For the first time, humans are within reach of a form of immortality. Just a few years ago, we had to be content with archiving a mere handful of events in our lives—storing what we could in a few faded photographs of a day at the zoo, a handful of manuscript pages, a jittery video of an anniversary, or a family legend that gets passed down for three or four generations. All else, all of our memory and knowledge, melts away when we die.
That era is over. It's now within your means to record, in real time, audio and video of your entire existence. A tiny camera and microphone could wirelessly transmit and store everything that you hear and see for the rest of your life. It would take only a few thousand terabytes of hard-drive space to archive a human's entire audiovisual experience from cradle to grave.

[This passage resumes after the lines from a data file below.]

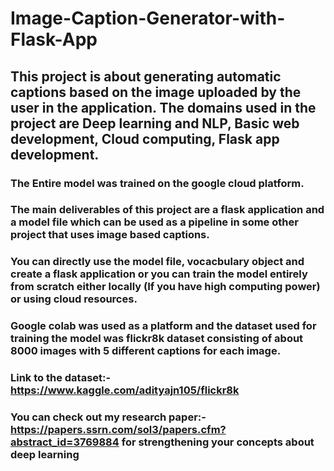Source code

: # Image-Caption-Generator-with-Flask-App

## This project is about generating automatic captions based on the image uploaded by the user in the application. The domains used in the project are Deep learning and NLP, Basic web development, Cloud computing, Flask app development.

### The Entire model was trained on the google cloud platform.

### The main deliverables of this project are a flask application and a model file which can be used as a pipeline in some other project that uses image based captions.

### You can directly use the model file, vocacbulary object and create a flask application or you can train the model entirely from scratch either locally (If you have high computing power) or using cloud resources.

### Google colab was used as a platform and the dataset used for training the model was flickr8k dataset consisting of about 8000 images with 5 different captions for each image.

### Link to the dataset:- https://www.kaggle.com/adityajn105/flickr8k

### You can check out my research paper:- https://papers.ssrn.com/sol3/papers.cfm?abstract_id=3769884 for strengthening your concepts about deep learning
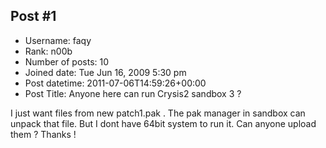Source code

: ## Post #1
- Username: faqy
- Rank: n00b
- Number of posts: 10
- Joined date: Tue Jun 16, 2009 5:30 pm
- Post datetime: 2011-07-06T14:59:26+00:00
- Post Title: Anyone here can run Crysis2 sandbox 3 ?

I just want files from new patch1.pak .
The pak manager in sandbox can unpack that file.
But I dont have 64bit system to run it.
Can anyone upload them ?
Thanks !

Cheap digital memory has already begun to alter our society, at least on a small scale. CDs have become just as quaint as LPs; now, you can carry your entire music collection on a device the size of a credit card. Photographers no longer have to carry bandoliers full of film rolls. Vast databases, once confined to rooms full of spinning magnetic tapes, now wander freely about the world every time a careless government employee misplaces his laptop. Google is busy trying to snaffle up all the world's literature and convert it into a digital format: a task that, astonishingly, now has more legal hurdles than technical ones.
Much more important, though, is that vast amounts of digital memory will change the relationship that humans have with information. For most of our existence, our ability to store and relay knowledge has been very limited. Every time we figured out a better way to preserve and transmit data to our peers and to our descendents—as we moved from oral history to written language to the printing press to the computer age—our civilization took a great leap. Now we are reaching the point where we have the ability to archive every message, every telephone conversation, every communication between human beings anywhere on the planet. For the first time, we as a species have the ability to remember everything that ever happens to us. For millennia, we were starving for information to act as raw material for ideas. Now, we are about to have a surfeit.
Alas, there will be famine in the midst of all that plenty. There are some hundred million blogs, and the number is roughly doubling every year. The vast majority are unreadable. Several hundred billion e-mail messages are sent every day; most of it—current estimates run around 70%—is spam. There seems to be a Malthusian principle at work: information grows exponentially, but useful information grows only linearly. Noise will drown out signal. The moment that we, as a species, finally have the memory to store our every thought, etch our every experience into a digital medium, it will be hard to avoid slipping into a Borgesian nightmare where we are engulfed by our own mental refuse.
We are at the brink of a colossal change: our knowledge is now being limited not only by our ability to gather information and to remember it, but also by our wisdom about when to ignore information—and when to forget.